Но, подобно всем находкам, отвечающим на какой-то один вопрос, Люси ставила ряд других, новых вопросов. Один из них настоятельно требовал ответа: если прямохождение развивается и совершенствуется до увеличения мозга, то что же было причиной самого прямохождения? Согласно гипотезе, много лет бытовавшей в науке, сочетание ловкости рук, все большего употребления орудий и развития мозга заставляло определенных обезьян подниматься на задние ноги, а растущая день ото дня уверенность в манипулировании предметами побуждала их стоять прямо; это давало возможность оперировать все большим числом предметов. Подобную идею красноречиво отстаивал Шервуд Уошберн из Калифорнийского университета. В 60-х годах он утверждал, что употребление орудий и увеличение объема мозга предшествовали прямохождению, и, по-видимому, именно эти факторы были причиной его развития.[10]

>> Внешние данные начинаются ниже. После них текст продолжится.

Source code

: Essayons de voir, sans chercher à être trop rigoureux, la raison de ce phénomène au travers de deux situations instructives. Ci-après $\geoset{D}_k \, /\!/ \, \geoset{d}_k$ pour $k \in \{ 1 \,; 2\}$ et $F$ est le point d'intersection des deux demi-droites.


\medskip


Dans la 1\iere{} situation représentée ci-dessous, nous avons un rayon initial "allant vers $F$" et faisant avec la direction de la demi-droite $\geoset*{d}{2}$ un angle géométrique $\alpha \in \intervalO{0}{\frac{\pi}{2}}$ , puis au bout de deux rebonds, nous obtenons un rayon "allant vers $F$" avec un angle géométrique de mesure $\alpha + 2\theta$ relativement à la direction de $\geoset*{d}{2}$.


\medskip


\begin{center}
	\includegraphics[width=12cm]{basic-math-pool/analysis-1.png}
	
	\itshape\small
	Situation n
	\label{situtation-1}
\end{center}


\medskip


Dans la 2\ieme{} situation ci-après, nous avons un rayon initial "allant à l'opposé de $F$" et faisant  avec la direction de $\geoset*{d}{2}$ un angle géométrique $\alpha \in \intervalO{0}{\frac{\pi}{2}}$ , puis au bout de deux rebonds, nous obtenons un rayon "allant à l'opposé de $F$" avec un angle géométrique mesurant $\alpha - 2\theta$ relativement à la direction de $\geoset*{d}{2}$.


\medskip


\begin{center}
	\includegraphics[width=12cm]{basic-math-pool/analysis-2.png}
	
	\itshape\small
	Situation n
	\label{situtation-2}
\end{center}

Люси покончила с этими аргументами. Что же должно занять их место? — размышлял я. Оуэну Лавджою придется поломать голову над этой задачей. Я с нетерпением ждал того момента, когда смогу показать ему Люси. Мне и самому хотелось на досуге подумать о проблемах прямохождения, но в этот момент в Хадар приехал Аронсон, и я должен был проводить с ним много времени. Помимо постоянной работы по обследованию местности, мне предстояло написать сообщение о Люси для эфиопской печати, а затем поехать в Аддис-Абебу и зачитать его на пресс-конференции, продемонстрировав при этом свои находки.
Аронсон прибыл в декабре и провел в лагере две недели, занимаясь геологическими изысканиями и сбором образцов пород. В самом конце его пребывания передо мной вновь встала проблема, как вывезти ископаемые остатки в Соединенные Штаты.

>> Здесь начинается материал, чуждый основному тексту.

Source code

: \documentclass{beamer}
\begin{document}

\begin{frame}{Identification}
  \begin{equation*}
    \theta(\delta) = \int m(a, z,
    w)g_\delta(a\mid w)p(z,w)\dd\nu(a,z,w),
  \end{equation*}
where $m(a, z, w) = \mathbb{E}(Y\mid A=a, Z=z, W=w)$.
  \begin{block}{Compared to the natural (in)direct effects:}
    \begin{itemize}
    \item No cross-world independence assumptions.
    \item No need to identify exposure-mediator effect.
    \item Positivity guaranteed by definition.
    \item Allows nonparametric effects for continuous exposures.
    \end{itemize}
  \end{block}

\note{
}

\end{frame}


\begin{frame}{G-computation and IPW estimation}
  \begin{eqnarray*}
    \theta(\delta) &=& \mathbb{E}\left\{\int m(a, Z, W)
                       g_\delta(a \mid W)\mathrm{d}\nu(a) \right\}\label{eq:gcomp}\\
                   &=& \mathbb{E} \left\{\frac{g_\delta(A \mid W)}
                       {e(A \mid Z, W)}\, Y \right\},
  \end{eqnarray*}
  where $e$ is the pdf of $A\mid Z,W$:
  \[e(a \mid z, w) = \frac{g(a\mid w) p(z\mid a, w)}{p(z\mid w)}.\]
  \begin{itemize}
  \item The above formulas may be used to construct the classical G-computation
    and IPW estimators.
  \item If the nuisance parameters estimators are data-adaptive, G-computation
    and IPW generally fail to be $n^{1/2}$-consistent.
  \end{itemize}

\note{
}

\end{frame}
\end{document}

Чтобы забрать Люси из Эфиопии, я вынужден был иметь дело с двумя организациями — Национальным музеем и Отделом древностей. Согласно процедуре, разработанной Тайебом и министерством культуры (которое было вершиной этой бюрократической пирамиды), все находки должны быть пронумерованы, описаны, внесены в книги поступлений, а затем разложены в хранилище музея. Чтобы взять их обратно, мне или Тайебу нужно было обращаться в Отдел древностей.
Прибыв в музей с грузом ископаемых остатков, я понял, что приехал в неподходящий момент. Оба учреждения вели ожесточенный спор по поводу того, следует ли музею расширять хранилище. Директор музея отказался принимать наши находки, мотивировав свое решение тем, что в музее для них нет места. Это разрушало все мои планы: ведь если я не зарегистрирую находки в музее, то, естественно, не смогу получить их обратно. Целых пять дней я метался между двумя учреждениями и в конце концов убедил директора принять наши находки.

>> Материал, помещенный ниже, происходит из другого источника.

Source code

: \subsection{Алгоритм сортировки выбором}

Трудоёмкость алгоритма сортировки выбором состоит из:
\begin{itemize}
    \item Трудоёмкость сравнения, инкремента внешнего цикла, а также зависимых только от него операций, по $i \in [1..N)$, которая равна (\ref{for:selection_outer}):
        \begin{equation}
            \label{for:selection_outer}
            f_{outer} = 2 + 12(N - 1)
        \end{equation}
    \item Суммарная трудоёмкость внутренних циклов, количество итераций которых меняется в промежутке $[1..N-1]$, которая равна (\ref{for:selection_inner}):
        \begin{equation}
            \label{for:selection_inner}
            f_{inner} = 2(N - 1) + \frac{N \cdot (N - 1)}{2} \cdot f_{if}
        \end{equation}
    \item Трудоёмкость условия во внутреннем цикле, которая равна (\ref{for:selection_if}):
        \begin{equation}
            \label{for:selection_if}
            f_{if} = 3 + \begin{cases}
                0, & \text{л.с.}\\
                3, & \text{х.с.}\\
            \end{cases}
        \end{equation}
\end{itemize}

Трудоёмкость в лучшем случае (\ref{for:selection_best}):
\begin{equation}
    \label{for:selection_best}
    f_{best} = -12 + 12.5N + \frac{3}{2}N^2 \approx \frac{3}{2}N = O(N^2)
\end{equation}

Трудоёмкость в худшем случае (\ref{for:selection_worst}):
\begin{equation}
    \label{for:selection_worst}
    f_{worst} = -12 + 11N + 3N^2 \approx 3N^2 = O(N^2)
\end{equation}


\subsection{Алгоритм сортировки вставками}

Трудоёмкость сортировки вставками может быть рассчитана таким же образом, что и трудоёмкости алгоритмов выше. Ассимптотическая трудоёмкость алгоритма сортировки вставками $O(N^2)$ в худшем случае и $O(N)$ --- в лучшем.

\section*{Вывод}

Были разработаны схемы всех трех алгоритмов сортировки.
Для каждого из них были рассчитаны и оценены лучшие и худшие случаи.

Но получить их оттуда оказалось еще сложнее. На протяжении следующей недели я каждодневно являлся в Отдел древностей, пытаясь добиться разрешения на выдачу находок Наконец, я понял, что никто из служащих не возьмет на себя смелость дать мне такую бумагу, и тогда организовал встречу, пригласив на нее директора Отдела древностей, его заместителя, директора музея, главного хранителя и еще одного-двух чиновников. В результате что-то сдвинулось с места, и с согласия министра одному из служащих было поручено написать необходимое мне разрешение.
— Мне бы хотелось получить его сегодня же, — сказал я. — Музей закрывается через несколько часов и будет вновь открыт только после рождества. К тому времени мне нужно быть в США.
— Но я полагаю, что каждая находка должна быть взвешена, — неожиданно сказал один из присутствующих.
Я объяснил, что в этом нет необходимости, что раньше кости никогда не взвешивали и что в музее вообще нет весов. К моему великому облегчению, о взвешивании больше не упоминалось, и я наконец получил долгожданную бумагу. «Пожалуйста, позвоните в музей, что я выехал к ним», — попросил я и помчался туда.